The statement said that one of the detained men had been found in possession of wild hog meat, rope and wire snares and spears. It also said that an investigation of Rafiki’s death “after a postmortem report revealed that the Silverback sustained an injury by a sharp device/object that penetrated its left upper part of the abdomen up to the internal organs.”

If the four men accused of killing Rafiki are convicted, they will face a life sentence or a fine of .4 million for killing an endangered species, according to the BBC. In the statement, the man who speared Rafiki claimed that they were in a group to hunt in the park when they came across a group of gorillas, and that Rafiki charged at them.

Rafiki first went missing on June 1, but his body was found the next day. At the time Rafiki died, the Nkuringo group had 17 gorillas, the release said. The silverback was the dominant male in the group that also included three blackbacks or younger mature males, eight adult females, two juveniles and three infants, according to the UWA, as CNN reported. Adult mountain gorillas have the distinctive silverback shading.

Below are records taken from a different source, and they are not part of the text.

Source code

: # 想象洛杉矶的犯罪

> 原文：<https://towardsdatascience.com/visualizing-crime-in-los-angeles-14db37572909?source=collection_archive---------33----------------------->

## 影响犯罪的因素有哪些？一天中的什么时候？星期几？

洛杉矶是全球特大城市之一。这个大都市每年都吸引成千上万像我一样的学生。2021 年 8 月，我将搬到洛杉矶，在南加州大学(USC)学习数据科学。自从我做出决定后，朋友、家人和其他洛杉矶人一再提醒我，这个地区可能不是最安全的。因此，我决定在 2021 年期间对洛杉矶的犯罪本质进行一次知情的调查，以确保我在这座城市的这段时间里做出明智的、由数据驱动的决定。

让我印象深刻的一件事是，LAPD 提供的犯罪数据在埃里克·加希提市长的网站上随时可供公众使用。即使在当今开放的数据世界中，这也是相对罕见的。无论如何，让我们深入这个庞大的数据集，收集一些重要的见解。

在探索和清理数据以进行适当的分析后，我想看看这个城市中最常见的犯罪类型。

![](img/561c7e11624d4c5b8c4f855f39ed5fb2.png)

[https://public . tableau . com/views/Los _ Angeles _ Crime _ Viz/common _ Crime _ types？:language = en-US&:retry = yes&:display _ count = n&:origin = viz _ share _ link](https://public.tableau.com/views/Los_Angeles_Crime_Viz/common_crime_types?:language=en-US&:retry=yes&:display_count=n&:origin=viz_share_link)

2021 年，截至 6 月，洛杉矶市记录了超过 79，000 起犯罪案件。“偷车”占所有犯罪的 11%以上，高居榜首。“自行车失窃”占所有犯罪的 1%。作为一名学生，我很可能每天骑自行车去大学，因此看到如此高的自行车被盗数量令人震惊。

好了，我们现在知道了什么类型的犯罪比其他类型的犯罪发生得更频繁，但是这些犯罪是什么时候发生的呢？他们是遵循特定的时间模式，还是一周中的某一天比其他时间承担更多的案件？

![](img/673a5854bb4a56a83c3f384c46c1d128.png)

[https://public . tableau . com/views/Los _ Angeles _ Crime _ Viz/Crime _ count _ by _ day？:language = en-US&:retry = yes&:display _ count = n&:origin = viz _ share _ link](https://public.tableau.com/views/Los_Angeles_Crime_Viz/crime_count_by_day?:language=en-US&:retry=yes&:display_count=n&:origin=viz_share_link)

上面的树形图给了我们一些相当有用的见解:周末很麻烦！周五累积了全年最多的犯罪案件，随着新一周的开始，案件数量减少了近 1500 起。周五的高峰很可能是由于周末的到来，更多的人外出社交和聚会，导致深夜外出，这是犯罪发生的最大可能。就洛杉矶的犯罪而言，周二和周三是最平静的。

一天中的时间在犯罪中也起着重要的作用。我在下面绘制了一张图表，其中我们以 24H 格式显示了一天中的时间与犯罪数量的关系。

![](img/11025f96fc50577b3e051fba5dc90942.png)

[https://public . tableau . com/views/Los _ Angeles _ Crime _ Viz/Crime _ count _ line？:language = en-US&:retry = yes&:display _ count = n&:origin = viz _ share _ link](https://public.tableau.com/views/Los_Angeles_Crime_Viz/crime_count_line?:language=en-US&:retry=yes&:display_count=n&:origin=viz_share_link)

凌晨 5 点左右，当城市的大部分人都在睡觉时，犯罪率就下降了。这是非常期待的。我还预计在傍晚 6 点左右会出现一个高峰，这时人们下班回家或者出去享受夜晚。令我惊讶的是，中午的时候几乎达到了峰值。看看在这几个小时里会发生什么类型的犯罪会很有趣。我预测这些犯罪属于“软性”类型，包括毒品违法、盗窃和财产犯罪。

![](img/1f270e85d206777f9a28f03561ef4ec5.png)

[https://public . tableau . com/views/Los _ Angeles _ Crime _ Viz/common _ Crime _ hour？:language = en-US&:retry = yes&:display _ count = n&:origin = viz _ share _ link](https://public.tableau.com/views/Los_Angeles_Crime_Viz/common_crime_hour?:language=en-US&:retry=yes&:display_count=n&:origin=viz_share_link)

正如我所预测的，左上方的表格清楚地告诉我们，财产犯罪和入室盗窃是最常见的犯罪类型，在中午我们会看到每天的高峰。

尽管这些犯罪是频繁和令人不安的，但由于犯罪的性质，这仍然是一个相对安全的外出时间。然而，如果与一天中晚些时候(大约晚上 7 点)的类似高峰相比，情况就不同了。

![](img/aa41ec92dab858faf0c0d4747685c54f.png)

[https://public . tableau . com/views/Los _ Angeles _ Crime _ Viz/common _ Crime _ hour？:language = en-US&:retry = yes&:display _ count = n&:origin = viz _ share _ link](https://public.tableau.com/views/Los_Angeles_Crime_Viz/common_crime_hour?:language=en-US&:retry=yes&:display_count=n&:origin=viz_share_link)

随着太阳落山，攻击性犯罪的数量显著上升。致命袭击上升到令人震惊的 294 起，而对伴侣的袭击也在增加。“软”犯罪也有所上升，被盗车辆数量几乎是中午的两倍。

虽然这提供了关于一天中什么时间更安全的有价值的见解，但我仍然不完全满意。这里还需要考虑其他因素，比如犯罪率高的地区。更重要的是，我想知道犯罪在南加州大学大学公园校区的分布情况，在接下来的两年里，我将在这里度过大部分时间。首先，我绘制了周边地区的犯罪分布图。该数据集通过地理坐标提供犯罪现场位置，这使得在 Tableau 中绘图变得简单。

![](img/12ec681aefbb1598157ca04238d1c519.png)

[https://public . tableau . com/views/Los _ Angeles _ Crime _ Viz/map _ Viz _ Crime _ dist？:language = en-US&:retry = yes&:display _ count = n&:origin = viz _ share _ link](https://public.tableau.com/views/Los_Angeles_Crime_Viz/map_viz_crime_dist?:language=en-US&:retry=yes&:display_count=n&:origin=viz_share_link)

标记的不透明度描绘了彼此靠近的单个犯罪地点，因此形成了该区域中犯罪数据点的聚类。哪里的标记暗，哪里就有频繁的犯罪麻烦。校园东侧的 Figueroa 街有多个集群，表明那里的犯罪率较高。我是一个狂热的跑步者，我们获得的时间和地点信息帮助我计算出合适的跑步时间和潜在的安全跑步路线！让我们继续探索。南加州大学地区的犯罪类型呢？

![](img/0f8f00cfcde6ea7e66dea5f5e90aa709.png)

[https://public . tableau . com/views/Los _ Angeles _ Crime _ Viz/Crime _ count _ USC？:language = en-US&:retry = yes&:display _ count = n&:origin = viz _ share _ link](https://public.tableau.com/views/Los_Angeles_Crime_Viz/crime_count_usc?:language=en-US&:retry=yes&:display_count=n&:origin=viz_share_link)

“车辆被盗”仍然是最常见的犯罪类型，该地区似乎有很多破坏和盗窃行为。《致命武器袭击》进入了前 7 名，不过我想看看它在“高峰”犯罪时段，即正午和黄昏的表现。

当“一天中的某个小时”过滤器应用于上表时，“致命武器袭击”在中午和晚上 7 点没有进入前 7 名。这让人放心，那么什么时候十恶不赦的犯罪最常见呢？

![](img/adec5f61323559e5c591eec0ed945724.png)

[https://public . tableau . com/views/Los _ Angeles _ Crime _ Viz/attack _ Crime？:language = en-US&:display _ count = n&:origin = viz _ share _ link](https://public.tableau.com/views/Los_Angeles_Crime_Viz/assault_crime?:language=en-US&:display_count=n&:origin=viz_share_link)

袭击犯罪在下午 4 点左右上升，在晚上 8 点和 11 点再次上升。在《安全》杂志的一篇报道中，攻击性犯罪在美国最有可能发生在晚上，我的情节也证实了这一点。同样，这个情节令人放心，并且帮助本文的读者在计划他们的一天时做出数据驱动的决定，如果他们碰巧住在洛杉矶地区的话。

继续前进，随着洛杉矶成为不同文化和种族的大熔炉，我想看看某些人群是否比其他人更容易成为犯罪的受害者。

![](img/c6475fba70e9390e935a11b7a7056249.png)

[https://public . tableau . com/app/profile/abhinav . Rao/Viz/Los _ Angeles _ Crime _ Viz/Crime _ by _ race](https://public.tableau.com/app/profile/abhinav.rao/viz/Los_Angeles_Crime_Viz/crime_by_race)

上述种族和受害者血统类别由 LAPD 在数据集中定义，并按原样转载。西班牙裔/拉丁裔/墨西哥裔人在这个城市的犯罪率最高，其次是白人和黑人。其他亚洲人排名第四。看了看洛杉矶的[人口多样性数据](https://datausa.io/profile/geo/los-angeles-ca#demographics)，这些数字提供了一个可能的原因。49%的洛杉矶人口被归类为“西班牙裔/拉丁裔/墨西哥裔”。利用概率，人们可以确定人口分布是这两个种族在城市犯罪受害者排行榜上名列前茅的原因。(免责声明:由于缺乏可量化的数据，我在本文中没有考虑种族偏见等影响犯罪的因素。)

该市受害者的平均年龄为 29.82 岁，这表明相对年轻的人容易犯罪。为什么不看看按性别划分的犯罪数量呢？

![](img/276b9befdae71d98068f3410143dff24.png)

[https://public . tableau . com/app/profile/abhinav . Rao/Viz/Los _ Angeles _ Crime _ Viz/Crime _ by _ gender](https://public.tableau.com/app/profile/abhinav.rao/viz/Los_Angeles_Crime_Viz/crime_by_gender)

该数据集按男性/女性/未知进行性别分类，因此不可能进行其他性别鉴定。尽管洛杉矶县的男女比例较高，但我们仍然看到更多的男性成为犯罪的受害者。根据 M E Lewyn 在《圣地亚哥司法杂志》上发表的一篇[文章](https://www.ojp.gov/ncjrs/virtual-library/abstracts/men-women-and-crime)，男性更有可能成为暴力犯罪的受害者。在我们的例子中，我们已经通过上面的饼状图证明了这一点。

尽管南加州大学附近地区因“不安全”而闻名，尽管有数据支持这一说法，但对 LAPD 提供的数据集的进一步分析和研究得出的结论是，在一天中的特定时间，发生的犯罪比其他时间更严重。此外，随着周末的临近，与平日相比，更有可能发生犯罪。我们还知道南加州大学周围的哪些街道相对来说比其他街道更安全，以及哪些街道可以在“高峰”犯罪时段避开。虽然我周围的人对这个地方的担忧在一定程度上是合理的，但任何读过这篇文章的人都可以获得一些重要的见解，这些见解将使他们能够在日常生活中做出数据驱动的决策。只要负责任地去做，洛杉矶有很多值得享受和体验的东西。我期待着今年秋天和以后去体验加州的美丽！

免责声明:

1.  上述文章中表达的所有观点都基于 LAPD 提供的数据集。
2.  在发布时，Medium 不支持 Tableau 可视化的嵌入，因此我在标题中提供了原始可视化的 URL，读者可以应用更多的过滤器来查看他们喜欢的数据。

The group was the first to reside in the southern section of the park that is home to about half of the world’s mountain gorilla population.

This group led by Rafiki was described as habituated, meaning that its members were used to human contact.

“The death of Rafiki leaves the group unstable and there is the possibility that it could disintegrate,” Bashir Hangi from the UWA told the BBC. “It has no leadership at this time and it could be taken over by a wild silverback.”

If a wild silverback became the dominant male of the group, it might start to shun human contact, which would negatively affect tourism, according to the BBC.

Bwindi Impenetrable National Park, a UNESCO world heritage site near Uganda’s border with the Democratic Republic of Congo, is a 120 square-mile patch of dense tropical forest that is home to primates, elephants, antelopes and other wildlife. Nearly 400 mountain gorillas live there, which is roughly half the world’s population, and, by far, the park’s largest attraction to tourists, as Reuters reported.

As the BBC reported, mountain gorillas are restricted to protected areas in the Democratic Republic of Congo, Rwanda and Uganda. In addition to making a habitat in Bwindi Impenetrable National Park, the species extends out to a network of parks in the Virunga Massif range of mountains that make up the borders of the three countries.

The International Union for Conservation of Nature upgraded the species’ prospects from critically endangered to endangered, after intensive conservation efforts, including anti-poaching patrols, paid off.